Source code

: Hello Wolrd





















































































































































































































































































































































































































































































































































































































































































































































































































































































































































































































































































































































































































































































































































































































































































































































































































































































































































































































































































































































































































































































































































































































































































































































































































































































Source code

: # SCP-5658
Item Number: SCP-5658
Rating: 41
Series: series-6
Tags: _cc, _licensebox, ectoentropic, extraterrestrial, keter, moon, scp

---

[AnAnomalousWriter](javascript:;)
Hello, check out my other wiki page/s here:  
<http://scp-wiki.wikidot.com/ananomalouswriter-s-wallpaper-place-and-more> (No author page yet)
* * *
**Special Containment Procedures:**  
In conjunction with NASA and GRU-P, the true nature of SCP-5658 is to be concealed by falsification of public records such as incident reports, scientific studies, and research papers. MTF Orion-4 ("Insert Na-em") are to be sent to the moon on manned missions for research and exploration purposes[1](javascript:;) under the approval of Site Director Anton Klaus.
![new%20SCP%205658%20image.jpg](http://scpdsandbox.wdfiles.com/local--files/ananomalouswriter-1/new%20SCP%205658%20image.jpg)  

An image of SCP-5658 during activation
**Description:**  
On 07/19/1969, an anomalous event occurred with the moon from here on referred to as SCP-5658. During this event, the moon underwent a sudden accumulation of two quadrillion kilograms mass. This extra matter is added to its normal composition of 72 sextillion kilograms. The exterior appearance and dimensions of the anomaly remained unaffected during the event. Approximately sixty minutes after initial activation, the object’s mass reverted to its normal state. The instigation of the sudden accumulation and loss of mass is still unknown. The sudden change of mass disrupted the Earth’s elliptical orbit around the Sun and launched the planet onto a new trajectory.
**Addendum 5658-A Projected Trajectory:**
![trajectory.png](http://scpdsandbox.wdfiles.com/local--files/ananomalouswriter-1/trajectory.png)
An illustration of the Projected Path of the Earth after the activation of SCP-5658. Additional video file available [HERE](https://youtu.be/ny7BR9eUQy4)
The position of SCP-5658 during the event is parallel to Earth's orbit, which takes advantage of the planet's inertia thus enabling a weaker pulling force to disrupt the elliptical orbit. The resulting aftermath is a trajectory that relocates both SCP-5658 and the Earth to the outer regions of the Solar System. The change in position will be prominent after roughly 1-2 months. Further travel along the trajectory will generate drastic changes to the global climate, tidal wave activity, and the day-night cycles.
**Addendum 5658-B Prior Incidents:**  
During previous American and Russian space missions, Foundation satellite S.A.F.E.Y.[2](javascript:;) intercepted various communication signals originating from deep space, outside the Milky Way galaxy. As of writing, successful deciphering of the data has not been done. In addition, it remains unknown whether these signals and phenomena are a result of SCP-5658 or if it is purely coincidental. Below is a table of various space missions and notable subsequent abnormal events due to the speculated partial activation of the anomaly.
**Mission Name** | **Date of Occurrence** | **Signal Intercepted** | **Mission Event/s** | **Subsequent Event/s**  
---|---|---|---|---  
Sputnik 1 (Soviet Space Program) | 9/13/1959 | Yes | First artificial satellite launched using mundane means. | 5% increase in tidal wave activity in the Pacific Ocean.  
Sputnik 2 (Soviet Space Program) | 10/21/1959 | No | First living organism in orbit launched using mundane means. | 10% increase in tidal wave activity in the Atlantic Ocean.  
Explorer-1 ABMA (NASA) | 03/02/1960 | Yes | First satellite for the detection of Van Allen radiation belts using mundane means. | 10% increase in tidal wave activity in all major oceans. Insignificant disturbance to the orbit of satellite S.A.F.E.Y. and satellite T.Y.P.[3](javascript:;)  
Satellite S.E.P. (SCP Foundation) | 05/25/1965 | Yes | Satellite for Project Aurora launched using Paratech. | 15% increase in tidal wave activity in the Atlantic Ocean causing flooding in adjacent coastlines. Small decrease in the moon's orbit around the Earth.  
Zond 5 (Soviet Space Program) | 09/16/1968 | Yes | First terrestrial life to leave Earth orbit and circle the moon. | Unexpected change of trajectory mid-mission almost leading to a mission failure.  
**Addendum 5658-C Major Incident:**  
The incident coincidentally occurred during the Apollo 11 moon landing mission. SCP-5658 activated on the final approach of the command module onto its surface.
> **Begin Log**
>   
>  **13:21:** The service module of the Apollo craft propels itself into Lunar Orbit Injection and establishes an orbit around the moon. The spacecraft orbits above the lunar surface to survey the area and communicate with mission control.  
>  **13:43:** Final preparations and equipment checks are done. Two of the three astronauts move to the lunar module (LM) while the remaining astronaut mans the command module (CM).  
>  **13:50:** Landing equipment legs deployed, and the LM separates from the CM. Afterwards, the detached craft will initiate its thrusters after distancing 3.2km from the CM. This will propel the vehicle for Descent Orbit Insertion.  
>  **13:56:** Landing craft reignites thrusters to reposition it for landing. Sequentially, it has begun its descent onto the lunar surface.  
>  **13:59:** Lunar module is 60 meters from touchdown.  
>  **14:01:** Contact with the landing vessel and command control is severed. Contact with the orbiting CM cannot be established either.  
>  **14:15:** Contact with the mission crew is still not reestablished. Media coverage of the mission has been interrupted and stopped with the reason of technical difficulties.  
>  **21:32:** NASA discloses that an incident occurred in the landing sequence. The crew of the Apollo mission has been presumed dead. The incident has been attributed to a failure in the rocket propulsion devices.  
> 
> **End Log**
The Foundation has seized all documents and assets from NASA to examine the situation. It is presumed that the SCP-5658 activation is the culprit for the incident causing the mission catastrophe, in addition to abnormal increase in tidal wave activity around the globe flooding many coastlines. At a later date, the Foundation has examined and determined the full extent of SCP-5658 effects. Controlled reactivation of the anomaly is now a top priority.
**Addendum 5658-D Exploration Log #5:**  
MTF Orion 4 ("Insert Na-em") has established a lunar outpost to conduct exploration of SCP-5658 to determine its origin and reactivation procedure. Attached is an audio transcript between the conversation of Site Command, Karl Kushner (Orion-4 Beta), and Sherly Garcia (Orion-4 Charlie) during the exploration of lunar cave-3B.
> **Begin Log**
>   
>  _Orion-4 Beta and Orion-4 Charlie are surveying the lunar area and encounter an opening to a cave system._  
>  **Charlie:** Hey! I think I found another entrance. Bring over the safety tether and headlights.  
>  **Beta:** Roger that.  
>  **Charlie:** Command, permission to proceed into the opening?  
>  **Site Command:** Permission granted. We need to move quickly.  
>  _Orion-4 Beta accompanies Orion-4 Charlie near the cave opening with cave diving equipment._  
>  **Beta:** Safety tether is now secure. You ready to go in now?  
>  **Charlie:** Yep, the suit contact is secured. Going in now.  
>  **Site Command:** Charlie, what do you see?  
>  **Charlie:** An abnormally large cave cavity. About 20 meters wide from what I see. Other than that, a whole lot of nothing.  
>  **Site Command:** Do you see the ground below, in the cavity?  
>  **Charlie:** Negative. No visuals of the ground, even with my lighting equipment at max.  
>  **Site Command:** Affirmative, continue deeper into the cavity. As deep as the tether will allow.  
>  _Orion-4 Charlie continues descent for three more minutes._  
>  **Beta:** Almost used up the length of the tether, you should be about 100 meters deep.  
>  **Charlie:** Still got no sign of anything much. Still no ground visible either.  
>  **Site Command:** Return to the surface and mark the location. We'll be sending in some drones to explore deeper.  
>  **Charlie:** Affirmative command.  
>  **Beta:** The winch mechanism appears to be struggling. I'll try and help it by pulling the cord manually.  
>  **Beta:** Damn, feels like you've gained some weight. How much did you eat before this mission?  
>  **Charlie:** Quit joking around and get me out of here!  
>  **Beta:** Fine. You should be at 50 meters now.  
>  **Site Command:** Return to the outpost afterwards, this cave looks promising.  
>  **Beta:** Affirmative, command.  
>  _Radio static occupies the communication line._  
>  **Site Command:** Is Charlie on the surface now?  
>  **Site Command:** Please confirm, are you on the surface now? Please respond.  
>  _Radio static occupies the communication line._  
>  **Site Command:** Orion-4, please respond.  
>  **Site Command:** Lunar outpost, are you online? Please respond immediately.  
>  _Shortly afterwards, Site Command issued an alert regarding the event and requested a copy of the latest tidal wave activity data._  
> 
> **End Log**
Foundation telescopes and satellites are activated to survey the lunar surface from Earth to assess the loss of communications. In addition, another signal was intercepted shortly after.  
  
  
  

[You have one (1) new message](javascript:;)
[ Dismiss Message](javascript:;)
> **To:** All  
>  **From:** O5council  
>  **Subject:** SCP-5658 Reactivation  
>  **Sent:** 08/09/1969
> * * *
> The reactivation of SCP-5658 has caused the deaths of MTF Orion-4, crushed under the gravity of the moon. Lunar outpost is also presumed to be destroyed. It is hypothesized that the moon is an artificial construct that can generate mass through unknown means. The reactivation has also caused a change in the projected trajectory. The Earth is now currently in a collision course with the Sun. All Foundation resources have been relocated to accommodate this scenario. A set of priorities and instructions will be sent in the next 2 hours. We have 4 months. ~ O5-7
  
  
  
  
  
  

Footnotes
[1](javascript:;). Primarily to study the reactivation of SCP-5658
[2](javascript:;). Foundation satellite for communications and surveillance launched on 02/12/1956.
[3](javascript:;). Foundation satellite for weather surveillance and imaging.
================================
▶ Work item
Print, from the entries above, the line with "Zond 5 (Soviet", the line with "be established either." and all lines between them, exactly and with nothing else.

▶ Answer space
Zond 5 (Soviet Space Program) | 09/16/1968 | Yes | First terrestrial life to leave Earth orbit and circle the moon. | Unexpected change of trajectory mid-mission almost leading to a mission failure.  
**Addendum 5658-C Major Incident:**  
The incident coincidentally occurred during the Apollo 11 moon landing mission. SCP-5658 activated on the final approach of the command module onto its surface.
> **Begin Log**
>   
>  **13:21:** The service module of the Apollo craft propels itself into Lunar Orbit Injection and establishes an orbit around the moon. The spacecraft orbits above the lunar surface to survey the area and communicate with mission control.  
>  **13:43:** Final preparations and equipment checks are done. Two of the three astronauts move to the lunar module (LM) while the remaining astronaut mans the command module (CM).  
>  **13:50:** Landing equipment legs deployed, and the LM separates from the CM. Afterwards, the detached craft will initiate its thrusters after distancing 3.2km from the CM. This will propel the vehicle for Descent Orbit Insertion.  
>  **13:56:** Landing craft reignites thrusters to reposition it for landing. Sequentially, it has begun its descent onto the lunar surface.  
>  **13:59:** Lunar module is 60 meters from touchdown.  
>  **14:01:** Contact with the landing vessel and command control is severed. Contact with the orbiting CM cannot be established either.  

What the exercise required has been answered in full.